Why is there a metal spoon in the couch cushions?
Why is the veggie steamer on my nightstand?
Henry. The answer is always Henry.
Oh, Henry. It feels not long ago that you turned two and now you are two and a quarter. You are a force of life. You are always on the go. “Mas running” is still one of your favorite games. Lately, you want to climb everything in sight. I do the best I can to spot you while wearing a baby. Thankfully no damage too serious yet, but we do call you Head-Injury-Henry for a reason.
You still love balls. Kicking is your jam and you always get comments on your skillz, but you have picked up your throwing and catching game as well. You love trains and motos and planes. Especially planes. You pore over your Encyclopedia of Military Aircraft, each page exclaiming “Airplane! Airplane! Look at that airplane!” We read a lot too, which I love because reading is awesome and it is one of the only times you let me cuddle.
I can’t believe how much you talk. You can tell me what colors the airplanes are and that they are landing in the water or zooming in the sky. We really do have somewhat legitimate conversations. Very recently you started putting your “please” sentences together and can say things like “can I have my sticker book please?” Color me impressed.
You are very social. You have a circle of friends here that you seem delighted to see. Sometimes it takes you a little bit to warm up, but I’m always amazed how eager you are to seek out new playmates. You fearlessly stalked some kids at the market in Munich, and after I translated for you, you and your new buds ran around terrorizing the patrons at the gluhbier stand. (More on gluhbier later; shocking to no one, hot beer is NOT as delicious as hot wine.) You’ve been approaching Italian kids at the playgrounds too. We are working on getting you into daycare for a morning or two each week. This is less about giving me a break and more about giving you some more peeps to run around with. (Particularly until you turn three and we have to decide if we want to go the pricey private preschool route.)

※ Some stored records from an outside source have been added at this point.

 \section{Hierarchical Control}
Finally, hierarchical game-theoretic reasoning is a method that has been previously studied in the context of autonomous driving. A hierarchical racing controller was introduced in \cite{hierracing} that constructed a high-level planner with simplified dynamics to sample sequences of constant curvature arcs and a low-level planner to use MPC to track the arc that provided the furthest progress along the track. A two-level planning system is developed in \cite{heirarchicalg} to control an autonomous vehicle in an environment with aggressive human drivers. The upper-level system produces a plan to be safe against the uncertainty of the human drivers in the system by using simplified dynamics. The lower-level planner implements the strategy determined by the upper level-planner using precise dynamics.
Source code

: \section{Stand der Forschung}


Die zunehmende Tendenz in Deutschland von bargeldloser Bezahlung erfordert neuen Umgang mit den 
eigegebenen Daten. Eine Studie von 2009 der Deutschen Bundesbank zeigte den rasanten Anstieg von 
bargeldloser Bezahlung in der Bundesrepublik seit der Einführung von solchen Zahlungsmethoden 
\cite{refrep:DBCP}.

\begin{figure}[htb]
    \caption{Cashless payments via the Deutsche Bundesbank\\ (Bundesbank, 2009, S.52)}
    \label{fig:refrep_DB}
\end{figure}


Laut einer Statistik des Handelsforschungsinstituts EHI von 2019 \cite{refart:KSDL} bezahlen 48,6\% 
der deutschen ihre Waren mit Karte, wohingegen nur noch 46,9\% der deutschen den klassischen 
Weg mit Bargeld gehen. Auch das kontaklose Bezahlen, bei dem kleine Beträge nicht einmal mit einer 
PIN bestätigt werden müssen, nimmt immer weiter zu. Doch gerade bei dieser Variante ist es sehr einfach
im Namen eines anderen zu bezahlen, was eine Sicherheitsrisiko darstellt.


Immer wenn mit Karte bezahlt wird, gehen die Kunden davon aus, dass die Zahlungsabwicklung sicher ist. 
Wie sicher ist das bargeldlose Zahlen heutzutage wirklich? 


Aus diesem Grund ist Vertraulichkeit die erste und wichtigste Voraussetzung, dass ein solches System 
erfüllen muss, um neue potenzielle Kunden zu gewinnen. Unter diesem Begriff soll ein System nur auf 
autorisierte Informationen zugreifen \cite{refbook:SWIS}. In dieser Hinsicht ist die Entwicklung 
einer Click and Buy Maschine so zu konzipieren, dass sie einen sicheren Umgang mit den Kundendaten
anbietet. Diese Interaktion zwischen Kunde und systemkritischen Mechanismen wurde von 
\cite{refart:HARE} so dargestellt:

I’d say you are generally mild-mannered, for a toddler, but you do have your share of meltdowns. I’m always blown away by how food-motivated you are. I can flash one M&M and you will happily climb obediently into your stroller. I don’t love bribing you and try to avoid it, but sometimes one M&M or cracker is a pretty reasonable price to pay for compliance.
I think you’ve been growing. I haven’t measured you lately, but you can reach more elevator buttons than when we got here. You certainly feel a bit heavier. And you have so much hair! I love that you have enough hair that it can get messed up. We’ll do a haircut someday. But not yet.
Things are never boring with you around. I have honed negotiation skills that I never dreamed I would need. (Seriously, I think “getting toddlers to do things” should be a legitimate resume bullet.) For example, in between when I started writing this and now, you had an EPIC meltdown that was solved when I eventually got you to eat and sang a spur-of-the-moment-creation “I’m a pizza monster.” (To be released next year. See you at the Grammies, suckas! That’s the awards one for music again, right?) You kept cracking up and your giggles were so sweet that it almost made up for the previous half hour of screaming and hating everything. (Haha, not even close. But it was a welcome, joyful sound.)
Life with you can be tiring, but it is very fun. It is certainly never dull.